Northern California Wine Making Region
Viewing the terrain and climate of the Northern California wine making region for the first time, the
resemblances to rural France are very striking, albeit on a considerably smaller scale. For example, the Napa
Valley is just thirty-five miles long and five miles wide, while Sonoma County embraces sixteen hundred square
miles along sixty miles of coastline with only a few hundred wineries located there. Furthest north is Mendocino
County with thirty wineries of its own, whose three and a half thousand square miles of cool climate helps produce
Chardonnay and Pinot Noir.
Those wineries have had a difficult struggle over the last two hundred years. Since Russian settlers planted
vines in 1812, through the founding of the wine industry by Spanish Franciscans in 1823, up through Prohibition to
today, winemakers have made courageous attempts to produce wines that rival the best of France and Italy.
In the 1920s, there were two hundred and fifty six wineries, but Prohibition reduced that to less than fifty.
Fortunately, the region has recovered over the years and is now flourishing. In Sonoma County, approximately one
hundred and fifty thousand tons of grapes are produced by two hundred wineries, over half fewer than twenty years
old, on a little less than fifty thousand acres.
The temperate climate, with moderate winters and warm to hot summers is perfect for growing a wide variety of
native and imported wine grape species. The most common varieties are Chardonnay, Cabernet Sauvignon and Pinot
Noir, with a healthy sprinkling of Merlot and Zinfandel.
From those grapes, California wineries produced over five hundred million gallons of wine in 2004 at a retail
value of fifteen billion dollars, with the majority of that coming from Northern California wine making region.

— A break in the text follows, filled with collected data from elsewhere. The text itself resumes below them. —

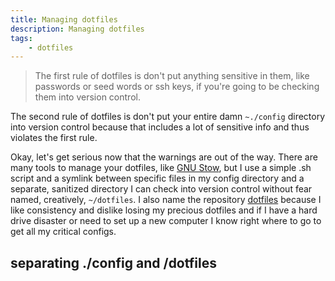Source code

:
 ```yaml
---
title: Managing dotfiles 
description: Managing dotfiles
tags:
    - dotfiles
---
```


> The first rule of dotfiles is don't put anything sensitive in them, like passwords or seed words or ssh keys, if you're going to be checking them into version control.

The second rule of dotfiles is don't put your entire damn `~./config` directory into version control because that includes a lot of sensitive info and thus violates the first rule.

Okay, let's get serious now that the warnings are out of the way. There are many tools to manage your dotfiles, like [GNU Stow](https://www.gnu.org/software/stow/manual/stow.html), but I use a simple .sh script and a symlink between specific files in my config directory and a separate, sanitized directory I can check into version control without fear named, creatively, `~/dotfiles`. I also name the repository [dotfiles](https://github.com/monamaret/dotfiles) because I like consistency and dislike losing my precious dotfiles and if I have a hard drive disaster or need to set up a new computer I know right where to go to get all my critical configs.

## separating ./config and /dotfiles
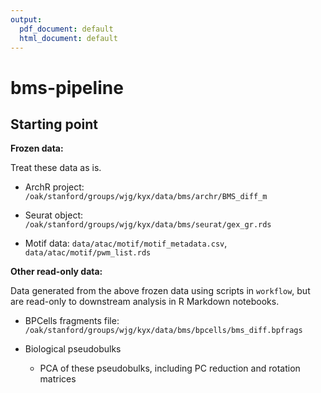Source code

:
 ```yaml
---
output:
  pdf_document: default
  html_document: default
---
```

# bms-pipeline

## Starting point

**Frozen data:**

Treat these data as is.

- ArchR project: `/oak/stanford/groups/wjg/kyx/data/bms/archr/BMS_diff_m`

- Seurat object: `/oak/stanford/groups/wjg/kyx/data/bms/seurat/gex_gr.rds`

- Motif data: `data/atac/motif/motif_metadata.csv`, `data/atac/motif/pwm_list.rds`

**Other read-only data:**

Data generated from the above frozen data using scripts in `workflow`,
but are read-only to downstream analysis in R Markdown notebooks.

- BPCells fragments file: `/oak/stanford/groups/wjg/kyx/data/bms/bpcells/bms_diff.bpfrags`

- Biological pseudobulks
    - PCA of these pseudobulks, including PC reduction and rotation matrices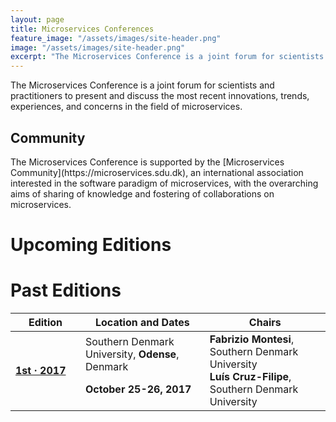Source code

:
 ```yaml
---
layout: page
title: Microservices Conferences
feature_image: "/assets/images/site-header.png"
image: "/assets/images/site-header.png"
excerpt: "The Microservices Conference is a joint forum for scientists and practitioners to present and discuss the most recent innovations, trends, experiences, and concerns in the field of microservices."
---
```


The Microservices Conference is a joint forum for scientists and practitioners to present and discuss the most recent innovations, trends, experiences, and concerns in the field of microservices. 

## Community
<p>
<div class="row">
<div class="col-xs-3 col-md-2 vcenter text-center">
    <img style="margin-left: 15px;" src="/assets/images/Badge_MC_Supported_black.png" alt="">
</div>
<div markdown="1" style="margin-right:-5px;" class="col-xs-9 col-md-10 vcenter">
The Microservices Conference is supported by the [Microservices Community](https://microservices.sdu.dk), an international association interested in the software paradigm of microservices, with the overarching aims of sharing of knowledge and fostering of collaborations on microservices.
</div>
</div>
</p>

# Upcoming Editions


# Past Editions

<table class="table">
	<thead>
		<tr>
			<th style="width:6em;"><strong>Edition</strong></th>
			<th><strong>Location and Dates</strong></th>
			<th><strong>Chairs</strong></th>
		</tr>
	</thead>
	<tbody>
		<tr>
			<td><a href="2017/index.html"><strong>1st &middot; 2017</strong></a></td>
			<td>Southern Denmark University, <strong>Odense</strong>, Denmark 
				<p><strong>October 25-26, 2017</strong></p>
			</td>
			<td><strong>Fabrizio Montesi</strong>, Southern Denmark University<br>
					<strong>Luís Cruz-Filipe</strong>, Southern Denmark University
			</td>
		</tr>
	</tbody>
</table>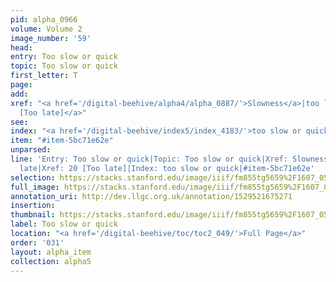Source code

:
 ```yaml
---
pid: alpha_0966
volume: Volume 2
image_number: '59'
head: 
entry: Too slow or quick
topic: Too slow or quick
first_letter: T
page: 
add: 
xref: "<a href='/digital-beehive/alpha4/alpha_0887/'>Slowness</a>|too late|<a href='/digital-beehive/num1/num_0020/'>20
  [Too late]</a>"
see: 
index: "<a href='/digital-beehive/index5/index_4183/'>too slow or quick</a>"
item: "#item-5bc71e62e"
unparsed: 
line: 'Entry: Too slow or quick|Topic: Too slow or quick|Xref: Slowness|Xref: too
  late|Xref: 20 [Too late]|Index: too slow or quick|#item-5bc71e62e'
selection: https://stacks.stanford.edu/image/iiif/fm855tg5659%2F1607_0526/352,3477,3009,201/full/0/default.jpg
full_image: https://stacks.stanford.edu/image/iiif/fm855tg5659%2F1607_0526/full/full/0/default.jpg
annotation_uri: http://dev.llgc.org.uk/annotation/1529521675271
insertion: 
thumbnail: https://stacks.stanford.edu/image/iiif/fm855tg5659%2F1607_0526/352,3477,600,180/250,/0/default.jpg
label: Too slow or quick
location: "<a href='/digital-beehive/toc/toc2_049/'>Full Page</a>"
order: '031'
layout: alpha_item
collection: alpha5
---
```


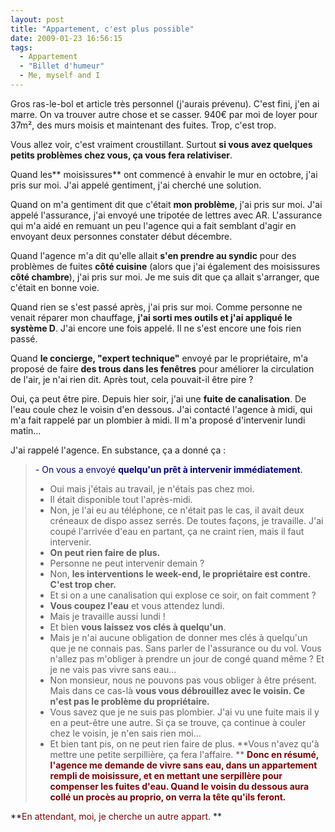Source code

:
 ```yaml
---
layout: post
title: "Appartement, c'est plus possible"
date: 2009-01-23 16:56:15
tags:
  - Appartement
  - "Billet d'humeur"
  - Me, myself and I
---
```


Gros ras-le-bol et article très personnel (j'aurais prévenu). C'est fini, j'en ai marre. On va trouver autre chose et se casser. 940€ par moi de loyer pour 37m², des murs moisis et maintenant des fuites. Trop, c'est trop.

Vous allez voir, c'est vraiment croustillant. Surtout **si vous avez quelques petits problèmes chez vous, ça vous fera relativiser**.

Quand les** moisissures** ont commencé à envahir le mur en octobre, j'ai pris sur moi. J'ai appelé gentiment, j'ai cherché une solution.

Quand on m'a gentiment dit que c'était **mon problème**, j'ai pris sur moi. J'ai appelé l'assurance, j'ai envoyé une tripotée de lettres avec AR. L'assurance qui m'a aidé en remuant un peu l'agence qui a fait semblant d'agir en envoyant deux personnes constater début décembre.

Quand l'agence m'a dit qu'elle allait **s'en prendre au syndic** pour des problèmes de fuites **côté cuisine** (alors que j'ai également des moisissures **côté chambre**), j'ai pris sur moi. Je me suis dit que ça allait s'arranger, que c'était en bonne voie.

Quand rien se s'est passé après, j'ai pris sur moi. Comme personne ne venait réparer mon chauffage, **j'ai sorti mes outils et j'ai appliqué le système D**. J'ai encore une fois appelé. Il ne s'est encore une fois rien passé.

Quand **le concierge, "expert technique"** envoyé par le propriétaire, m'a proposé de faire **des trous dans les fenêtres** pour améliorer la circulation de l'air, je n'ai rien dit. Après tout, cela pouvait-il être pire&nbsp;?

Oui, ça peut être pire. Depuis hier soir, j'ai une **fuite de canalisation**. De l'eau coule chez le voisin d'en dessous. J'ai contacté l'agence à midi, qui m'a fait rappelé par un plombier à midi. Il m'a proposé d'intervenir lundi matin…

J'ai rappelé l'agence. En substance, ça a donné ça&nbsp;:
> <span style="color: #000080">- On vous a envoyé **quelqu'un prêt à intervenir immédiatement**.
> - Oui mais j'étais au travail, je n'étais pas chez moi.
> - Il était disponible tout l'après-midi.
> - Non, je l'ai eu au téléphone, ce n'était pas le cas, il avait deux créneaux de dispo assez serrés. De toutes façons, je travaille. J'ai coupé l'arrivée d'eau en partant, ça ne craint rien, mais il faut intervenir.
> - **On peut rien faire de plus.**
> - Personne ne peut intervenir demain&nbsp;?
> - Non, **les interventions le week-end, le propriétaire est contre. C'est trop cher.**
> - Et si on a une canalisation qui explose ce soir, on fait comment&nbsp;?
> - **Vous coupez l'eau** et vous attendez lundi.
> - Mais je travaille aussi lundi&nbsp;!
> - Et bien **vous laissez vos clés à quelqu'un**.
> - Mais je n'ai aucune obligation de donner mes clés à quelqu'un que je ne connais pas. Sans parler de l'assurance ou du vol. Vous n'allez pas m'obliger à prendre un jour de congé quand même&nbsp;? Et je ne vais pas vivre sans eau…
> - Non monsieur, nous ne pouvons pas vous obliger à être présent. Mais dans ce cas-là **vous vous débrouillez avec le voisin. Ce n'est pas le problème du propriétaire.**
> - Vous savez que je ne suis pas plombier. J'ai vu une fuite mais il y en a peut-être une autre. Si ça se trouve, ça continue à couler chez le voisin, je n'en sais rien moi…
> - Et bien tant pis, on ne peut rien faire de plus. **Vous n'avez qu'à mettre une petite serpillière, ça fera l'affaire.
> **</span>
<span style="color: #800000">**Donc en résumé, l'agence me demande de vivre sans eau, dans un appartement rempli de moisissure, et en mettant une serpillère pour compenser les fuites d'eau. Quand le voisin du dessous aura collé un procès au proprio, on verra la tête qu'ils feront.**</span>

**<span style="color: #800000">En attendant, moi, je cherche un autre appart.</span>
**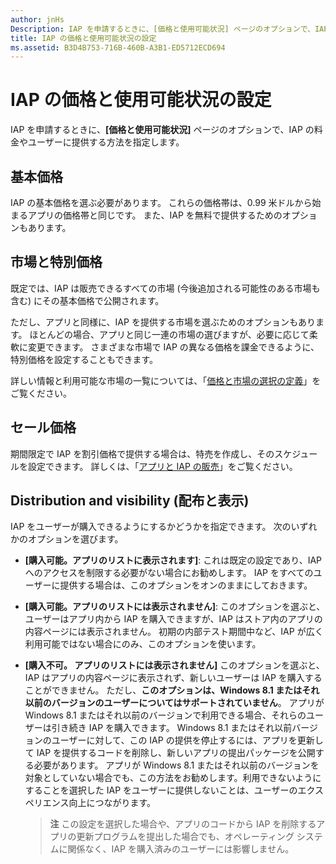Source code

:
 ```yaml
---
author: jnHs
Description: IAP を申請するときに、[価格と使用可能状況] ページのオプションで、IAP の料金やユーザーに提供する方法を指定します。
title: IAP の価格と使用可能状況の設定
ms.assetid: B3D4B753-716B-460B-A3B1-ED5712ECD694
---
```


# IAP の価格と使用可能状況の設定


IAP を申請するときに、**[価格と使用可能状況]** ページのオプションで、IAP の料金やユーザーに提供する方法を指定します。

## 基本価格


IAP の基本価格を選ぶ必要があります。 これらの価格帯は、0.99 米ドルから始まるアプリの価格帯と同じです。 また、IAP を無料で提供するためのオプションもあります。

## 市場と特別価格


既定では、IAP は販売できるすべての市場 (今後追加される可能性のある市場も含む) にその基本価格で公開されます。

ただし、アプリと同様に、IAP を提供する市場を選ぶためのオプションもあります。 ほとんどの場合、アプリと同じ一連の市場の選びますが、必要に応じて柔軟に変更できます。 さまざまな市場で IAP の異なる価格を課金できるように、特別価格を設定することもできます。

詳しい情報と利用可能な市場の一覧については、「[価格と市場の選択の定義](define-pricing-and-market-selection.md)」をご覧ください。

## セール価格


期間限定で IAP を割引価格で提供する場合は、特売を作成し、そのスケジュールを設定できます。 詳しくは、「[アプリと IAP の販売](put-apps-and-iaps-on-sale.md)」をご覧ください。

## Distribution and visibility (配布と表示)


IAP をユーザーが購入できるようにするかどうかを指定できます。 次のいずれかのオプションを選びます。

-   **[購入可能。アプリのリストに表示されます]**: これは既定の設定であり、IAP へのアクセスを制限する必要がない場合にお勧めします。 IAP をすべてのユーザーに提供する場合は、このオプションをオンのままにしておきます。
-   **[購入可能。アプリのリストには表示されません]**: このオプションを選ぶと、ユーザーはアプリ内から IAP を購入できますが、IAP はストア内のアプリの内容ページには表示されません。 初期の内部テスト期間中など、IAP が広く利用可能ではない場合にのみ、このオプションを使います。
-   **[購入不可。 アプリのリストには表示されません]** このオプションを選ぶと、IAP はアプリの内容ページに表示されず、新しいユーザーは IAP を購入することができません。 ただし、**このオプションは、Windows 8.1 またはそれ以前のバージョンのユーザーについてはサポートされていません**。 アプリが Windows 8.1 またはそれ以前のバージョンで利用できる場合、それらのユーザーは引き続き IAP を購入できます。 Windows 8.1 またはそれ以前バージョンのユーザーに対して、この IAP の提供を停止するには、アプリを更新して IAP を提供するコードを削除し、新しいアプリの提出パッケージを公開する必要があります。 アプリが Windows 8.1 またはそれ以前のバージョンを対象としていない場合でも、この方法をお勧めします。利用できないようにすることを選択した IAP をユーザーに提供しないことは、ユーザーのエクスペリエンス向上につながります。
    
    > **注**  この設定を選択した場合や、アプリのコードから IAP を削除するアプリの更新プログラムを提出した場合でも、オペレーティング システムに関係なく、IAP を購入済みのユーザーには影響しません。

     

 

 






<!--HONumber=May16_HO2-->


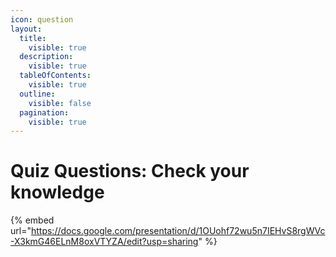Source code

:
 ```yaml
---
icon: question
layout:
  title:
    visible: true
  description:
    visible: true
  tableOfContents:
    visible: true
  outline:
    visible: false
  pagination:
    visible: true
---
```


# Quiz Questions: Check your knowledge

{% embed url="https://docs.google.com/presentation/d/1OUohf72wu5n7IEHvS8rgWVc-X3kmG46ELnM8oxVTYZA/edit?usp=sharing" %}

The
total US production was slightly less than six hundred and seventy million gallons. Estimates of the overall impact
of the California wine industry on the state's economy quote figures as high as forty five billion dollars.
As a tourist attraction, the Northern California wineries are second only to Disneyland and form part of a trade
that attracts almost fifteen million visitors per year. That should come as little surprise though when you
consider that the area hosts the majority of California's ninety seven thousand acres of Chardonnay and almost
seventy five thousand acres of Cabernet Sauvignon to regularly produce award winning wines.
Irrespective of whether your taste runs to the lower tannin, dark red Merlot with characteristics of black
currant, or the spicy Syrah with characteristics of sweet blackberry and plum or the cherry and violet Pinot Noir,
you will find something to suit from among California's many offerings.
Nevertheless, those fond of white need not feel left out where the buttery Chardonnay or the delicate Riesling
with hints of peaches and apricots compete favorably with those of France and Germany. Moreover, the California
Pinot Grigio, light and dry, or the sweet, fruity Chenin Blanc is as crisp as those from Italy or France are.
So if you are searching for a European experience in a California setting, the Northern California wine making
region has plenty of offerings that are guaranteed to delight you.